Negative Nelly

•April 13, 2009 • Leave a Comment

Poor Nelly that we always refer to negativity and her in one phrase.  I really need to look up the history on that.

I’ve been thinking about negativity a lot in the last few days because of a talk I went to that brought it up.  In the end, I thing that negativity in the human range of emotions is used to protect our emotional status from the heartbreak of failure. We tell ourselves we can’t do something or can’t be something because we are afraid of trying and failing.  Our own negativity may sometimes stop us from trying – but on the whole I think we use it to mainly protect ourselves in case we fail.

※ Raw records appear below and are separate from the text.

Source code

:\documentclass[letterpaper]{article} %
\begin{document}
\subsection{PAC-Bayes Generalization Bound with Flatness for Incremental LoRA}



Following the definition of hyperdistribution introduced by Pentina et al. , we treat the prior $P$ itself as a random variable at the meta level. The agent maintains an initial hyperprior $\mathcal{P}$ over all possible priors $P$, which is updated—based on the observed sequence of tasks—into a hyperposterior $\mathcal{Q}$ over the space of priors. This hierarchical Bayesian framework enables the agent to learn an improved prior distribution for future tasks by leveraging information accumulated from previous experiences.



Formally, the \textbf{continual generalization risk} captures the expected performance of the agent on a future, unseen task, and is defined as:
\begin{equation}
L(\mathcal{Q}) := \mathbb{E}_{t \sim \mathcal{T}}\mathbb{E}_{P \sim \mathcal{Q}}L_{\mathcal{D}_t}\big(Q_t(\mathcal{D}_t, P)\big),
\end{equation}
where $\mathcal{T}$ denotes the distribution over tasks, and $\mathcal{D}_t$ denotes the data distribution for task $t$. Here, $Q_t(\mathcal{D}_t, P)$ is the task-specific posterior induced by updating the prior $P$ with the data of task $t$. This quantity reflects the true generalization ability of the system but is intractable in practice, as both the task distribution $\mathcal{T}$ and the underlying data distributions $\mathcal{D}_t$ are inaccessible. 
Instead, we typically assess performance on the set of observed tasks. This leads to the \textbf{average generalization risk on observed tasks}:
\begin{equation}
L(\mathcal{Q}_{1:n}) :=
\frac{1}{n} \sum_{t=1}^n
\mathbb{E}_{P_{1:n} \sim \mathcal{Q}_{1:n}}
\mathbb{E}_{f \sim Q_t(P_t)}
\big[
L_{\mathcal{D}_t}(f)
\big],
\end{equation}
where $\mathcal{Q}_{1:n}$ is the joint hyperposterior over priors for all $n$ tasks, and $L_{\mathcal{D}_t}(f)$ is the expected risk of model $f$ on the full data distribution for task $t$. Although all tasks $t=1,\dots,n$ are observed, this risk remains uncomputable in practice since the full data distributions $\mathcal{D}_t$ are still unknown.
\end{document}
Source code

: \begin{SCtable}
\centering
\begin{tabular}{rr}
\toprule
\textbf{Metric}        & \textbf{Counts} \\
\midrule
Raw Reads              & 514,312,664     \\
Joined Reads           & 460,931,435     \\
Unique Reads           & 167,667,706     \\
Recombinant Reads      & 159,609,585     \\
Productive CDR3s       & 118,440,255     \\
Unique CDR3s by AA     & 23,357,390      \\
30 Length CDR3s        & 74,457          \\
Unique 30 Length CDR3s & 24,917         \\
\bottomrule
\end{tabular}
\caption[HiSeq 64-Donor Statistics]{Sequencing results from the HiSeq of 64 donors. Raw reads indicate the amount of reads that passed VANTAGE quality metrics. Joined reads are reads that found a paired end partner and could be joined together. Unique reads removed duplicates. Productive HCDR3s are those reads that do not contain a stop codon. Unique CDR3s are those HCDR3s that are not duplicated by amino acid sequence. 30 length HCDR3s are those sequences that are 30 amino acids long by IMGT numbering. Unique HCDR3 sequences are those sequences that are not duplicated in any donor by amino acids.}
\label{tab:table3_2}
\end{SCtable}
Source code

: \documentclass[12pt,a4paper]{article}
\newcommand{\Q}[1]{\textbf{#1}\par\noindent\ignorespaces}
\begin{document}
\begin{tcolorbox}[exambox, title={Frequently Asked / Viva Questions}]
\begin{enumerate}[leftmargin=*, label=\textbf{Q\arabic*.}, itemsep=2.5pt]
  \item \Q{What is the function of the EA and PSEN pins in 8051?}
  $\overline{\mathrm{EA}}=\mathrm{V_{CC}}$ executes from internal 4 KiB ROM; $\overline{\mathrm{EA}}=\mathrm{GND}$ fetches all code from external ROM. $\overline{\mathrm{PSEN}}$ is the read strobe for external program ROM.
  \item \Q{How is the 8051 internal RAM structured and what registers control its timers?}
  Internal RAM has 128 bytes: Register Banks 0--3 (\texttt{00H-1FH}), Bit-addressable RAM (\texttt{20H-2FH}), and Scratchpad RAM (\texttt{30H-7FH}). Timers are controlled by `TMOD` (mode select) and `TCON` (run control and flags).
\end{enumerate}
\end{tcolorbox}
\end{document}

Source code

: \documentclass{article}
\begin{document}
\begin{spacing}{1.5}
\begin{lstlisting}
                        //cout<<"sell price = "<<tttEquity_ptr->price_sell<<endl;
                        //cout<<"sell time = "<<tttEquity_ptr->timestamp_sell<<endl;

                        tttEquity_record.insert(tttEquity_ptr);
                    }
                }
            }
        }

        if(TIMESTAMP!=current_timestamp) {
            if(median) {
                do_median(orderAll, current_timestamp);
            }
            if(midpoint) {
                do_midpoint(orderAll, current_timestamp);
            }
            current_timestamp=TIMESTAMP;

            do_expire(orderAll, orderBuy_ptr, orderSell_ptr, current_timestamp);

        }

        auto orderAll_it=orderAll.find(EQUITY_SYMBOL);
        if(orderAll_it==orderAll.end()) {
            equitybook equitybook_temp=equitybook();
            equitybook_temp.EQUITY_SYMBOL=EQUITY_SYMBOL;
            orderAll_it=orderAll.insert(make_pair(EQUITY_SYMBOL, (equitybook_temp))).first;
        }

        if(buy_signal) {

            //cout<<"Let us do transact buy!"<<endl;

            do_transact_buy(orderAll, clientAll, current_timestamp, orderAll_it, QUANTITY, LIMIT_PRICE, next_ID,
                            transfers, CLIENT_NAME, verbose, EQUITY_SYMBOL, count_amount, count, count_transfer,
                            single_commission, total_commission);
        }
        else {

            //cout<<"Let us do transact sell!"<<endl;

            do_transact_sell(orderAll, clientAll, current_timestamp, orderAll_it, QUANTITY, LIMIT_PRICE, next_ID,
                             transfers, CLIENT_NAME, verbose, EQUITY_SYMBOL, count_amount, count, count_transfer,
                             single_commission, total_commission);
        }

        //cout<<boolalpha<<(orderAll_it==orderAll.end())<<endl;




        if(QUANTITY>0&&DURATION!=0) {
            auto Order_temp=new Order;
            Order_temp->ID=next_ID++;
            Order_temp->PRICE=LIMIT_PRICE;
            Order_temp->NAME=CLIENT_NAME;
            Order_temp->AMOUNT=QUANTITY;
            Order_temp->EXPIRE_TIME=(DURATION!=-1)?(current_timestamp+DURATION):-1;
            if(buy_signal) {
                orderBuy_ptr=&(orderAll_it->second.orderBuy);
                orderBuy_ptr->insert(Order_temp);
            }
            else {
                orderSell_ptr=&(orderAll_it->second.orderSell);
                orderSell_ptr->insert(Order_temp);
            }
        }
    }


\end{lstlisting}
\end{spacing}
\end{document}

I think that use of negativity isn’t necessarily a bad thing – as long as we don’t let it stop us from trying.  Me personally?  I come from a family with a history of depression.  If I get my hopes up too much at anything – I fall VERY hard.  I sink into a deep depression that I can find it very difficult to get out of.  Most of my friends and family don’t like the fact that I can be so negative – but for me I do things with 100% of my heart and plan for completely failure so that if I do fail – I don’t get depressed.  It’s how I have to work myself in order to stay emotionally healthy.

How do you use negativity in your life?  Is it a bad thing, or do you think it can be a good thing?  If you have children in your life, how do you use negativity with them?   Is negativity always used to protect someone from something?

For what it really is

•April 7, 2009 • Leave a Comment

Lately I’ve been doing something that I think it took me 30 years to fully learn how to do.  Seeing things for what they really are.  I think we grow up comparing things so much, it’s the only way we really know everything.  We know cold is cold because it feels so different from hot.  We know more about what a cat is like because of how different from a dog it is.  I mean, these might be stretching it – but what about feeling tired?  We know how tired we feel only in comparison to how we normally feel.  I’m sure some new parents out there can talk about how when tired becomes the norm their version of “tired” changes.

The other day I was talking to my two best friends about the movie Twilight.  Now, I am a HUGE Stephanie Meyer fan.  I love the series.  I saw Twilight at the midnight showing AND had tickets to see it again the very next day.  I took a day off of work to see the movie.  The first time I saw it – I was horribly disappointed.  It felt like everyone except Charlie was either overacting or under acting.  The camera work made me dizzy and I hated how they changed the story.  Well, the second time I saw it – I knew what to expect.  Granted, the tween twittering in the theater distracted me from the movie, but since I knew what the cheesy parts where and the parts I liked more – I really appreciated the movie more.  When it came out on DVD I bought it and watched it almost 2 times in a row and I loved it.

I think sometimes it’s really hard for us to appreciate things for what they really are.

I had this job opportunity that looked AMAZING.  Really, truly amazing.  But I thought about it long and hard, making pros and cons and thinking about every aspect and in the end – it wasn’t all that amazing in comparison to what I want out of my life and career.  In fact, it would have been harmful to both.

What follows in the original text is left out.